Tabuthemen unter Hundehaltern

Darf Ihr Hund im Bett schlafen? Bekommt er ab und zu ein Häppchen vom Tisch ab oder haben Sie mit dem Rückruf Probleme? Mal ehrlich: Verraten Sie es anderen oder behalten Sie das lieber für sich?

Tabuthema Hund im Bett

Wir kommen immer wieder gerne ins Gespräch mit anderen Hundehaltern. Wir können uns austauschen und erfahren meist auch viel Wissenswertes. Aber ehrlich: sagen Sie immer die Wahrheit? Erzählen Sie, dass Ihr Bichon im Bett schlafen darf? Geben Sie zu, dass es bei Ihrem Terrier noch nicht mit dem Rückruf klappt?

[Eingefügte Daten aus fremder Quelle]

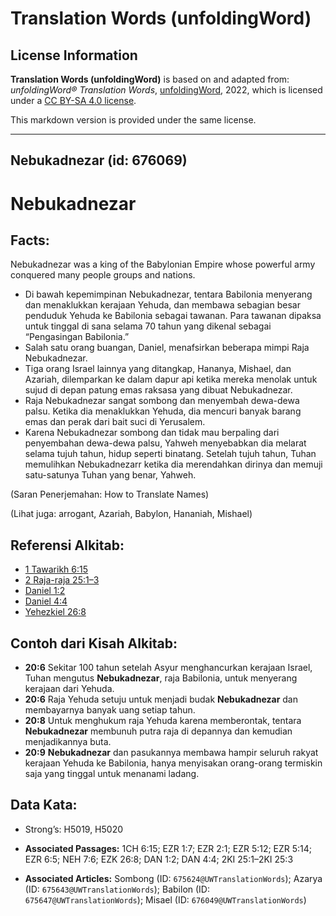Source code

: # Translation Words (unfoldingWord)

## License Information

**Translation Words (unfoldingWord)** is based on and adapted from: _unfoldingWord® Translation Words_, [unfoldingWord](https://unfoldingword.org/utw), 2022, which is licensed under a [CC BY-SA 4.0 license](https://creativecommons.org/licenses/by-sa/4.0/legalcode.en).

This markdown version is provided under the same license.



--------------------------------

## Nebukadnezar (id: 676069)

Nebukadnezar
============

Facts:
------

Nebukadnezar was a king of the Babylonian Empire whose powerful army conquered many people groups and nations.

* Di bawah kepemimpinan Nebukadnezar, tentara Babilonia menyerang dan menaklukkan kerajaan Yehuda, dan membawa sebagian besar penduduk Yehuda ke Babilonia sebagai tawanan. Para tawanan dipaksa untuk tinggal di sana selama 70 tahun yang dikenal sebagai “Pengasingan Babilonia.”
* Salah satu orang buangan, Daniel, menafsirkan beberapa mimpi Raja Nebukadnezar.
* Tiga orang Israel lainnya yang ditangkap, Hananya, Mishael, dan Azariah, dilemparkan ke dalam dapur api ketika mereka menolak untuk sujud di depan patung emas raksasa yang dibuat Nebukadnezar.
* Raja Nebukadnezar sangat sombong dan menyembah dewa\-dewa palsu. Ketika dia menaklukkan Yehuda, dia mencuri banyak barang emas dan perak dari bait suci di Yerusalem.
* Karena Nebukadnezar sombong dan tidak mau berpaling dari penyembahan dewa\-dewa palsu, Yahweh menyebabkan dia melarat selama tujuh tahun, hidup seperti binatang. Setelah tujuh tahun, Tuhan memulihkan Nebukadnezarr ketika dia merendahkan dirinya dan memuji satu\-satunya Tuhan yang benar, Yahweh.

(Saran Penerjemahan: How to Translate Names)

(Lihat juga: arrogant, Azariah, Babylon, Hananiah, Mishael)

Referensi Alkitab:
------------------

* [1 Tawarikh 6:15](https://ref.ly/1Chr0:0)
* [2 Raja\-raja 25:1–3](https://ref.ly/2Kgs0:0)
* [Daniel 1:2](https://ref.ly/Dan1:2)
* [Daniel 4:4](https://ref.ly/Dan4:4)
* [Yehezkiel 26:8](https://ref.ly/Ezek26:8)

Contoh dari Kisah Alkitab:
--------------------------

* **20:6** Sekitar 100 tahun setelah Asyur menghancurkan kerajaan Israel, Tuhan mengutus **Nebukadnezar**, raja Babilonia, untuk menyerang kerajaan dari Yehuda.
* **20:6** Raja Yehuda setuju untuk menjadi budak **Nebukadnezar** dan membayarnya banyak uang setiap tahun.
* **20:8** Untuk menghukum raja Yehuda karena memberontak, tentara **Nebukadnezar** membunuh putra raja di depannya dan kemudian menjadikannya buta.
* **20:9** **Nebukadnezar** dan pasukannya membawa hampir seluruh rakyat kerajaan Yehuda ke Babilonia, hanya menyisakan orang\-orang termiskin saja yang tinggal untuk menanami ladang.

Data Kata:
----------

* Strong’s: H5019, H5020

* **Associated Passages:** 1CH 6:15; EZR 1:7; EZR 2:1; EZR 5:12; EZR 5:14; EZR 6:5; NEH 7:6; EZK 26:8; DAN 1:2; DAN 4:4; 2KI 25:1–2KI 25:3
* **Associated Articles:** Sombong (ID: `675624@UWTranslationWords`); Azarya (ID: `675643@UWTranslationWords`); Babilon (ID: `675647@UWTranslationWords`); Misael (ID: `676049@UWTranslationWords`)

Räumen Sie beim Zusammentreffen mit einem Menschen, der Hunde nicht mag, ein, dass Sie mit der Erziehung des Vierbeiners noch nicht so gut vorangekommen sind, und dass Sie schon seit Wochen die Hundeschulstunden geschwänzt haben? Der Druck, der auf uns Hundehaltern lastet, ist enorm. Wir sollen von Anfang an perfekt ausgebildete Hunde durch die Welt führen, Hunde, die sowohl in der Stadt gut klar kommen, als sich auch in der Natur vorbildlich verhalten. Die zu Menschen immer und allzeit freundlich sind und mit anderen Hunden und der gesamten Tierwelt super verträglich sind. Dazu kommt, dass auch im Berufs- und Privatleben hohe Anforderungen an uns gestellt werden. Kein Wunder, dass wir über das, was nicht so gut läuft, lieber Stillschweigen bewahren möchten. Zudem gibt es Themen, die wir lieber nicht ansprechen, weil es uns peinlich ist oder weil wir keine Lust auf lange Diskussionen haben. Seien Sie sicher, Sie sind damit nicht allein. 

Der Hund im Bett 

„Igitt, das ist aber unhygienisch“, sagen die einen. „Aus Dominanzgründen darf der Hund niemals ins Bett“, sagen die anderen. Die Sache mit der Dominanz. Sie wird an vielen Alltagssituationen festgemacht: Der Hund darf immer erst nach dem menschlichen Dinner gefüttert werden, er darf nie zuerst durch die Tür laufen, er darf nicht aufs Sofa und schon gar nicht ins Bett. Denn nur so hält der Mensch seine Stellung als Boss aufrecht. Diese Pauschal-Aussagen gelten heute als überholt. 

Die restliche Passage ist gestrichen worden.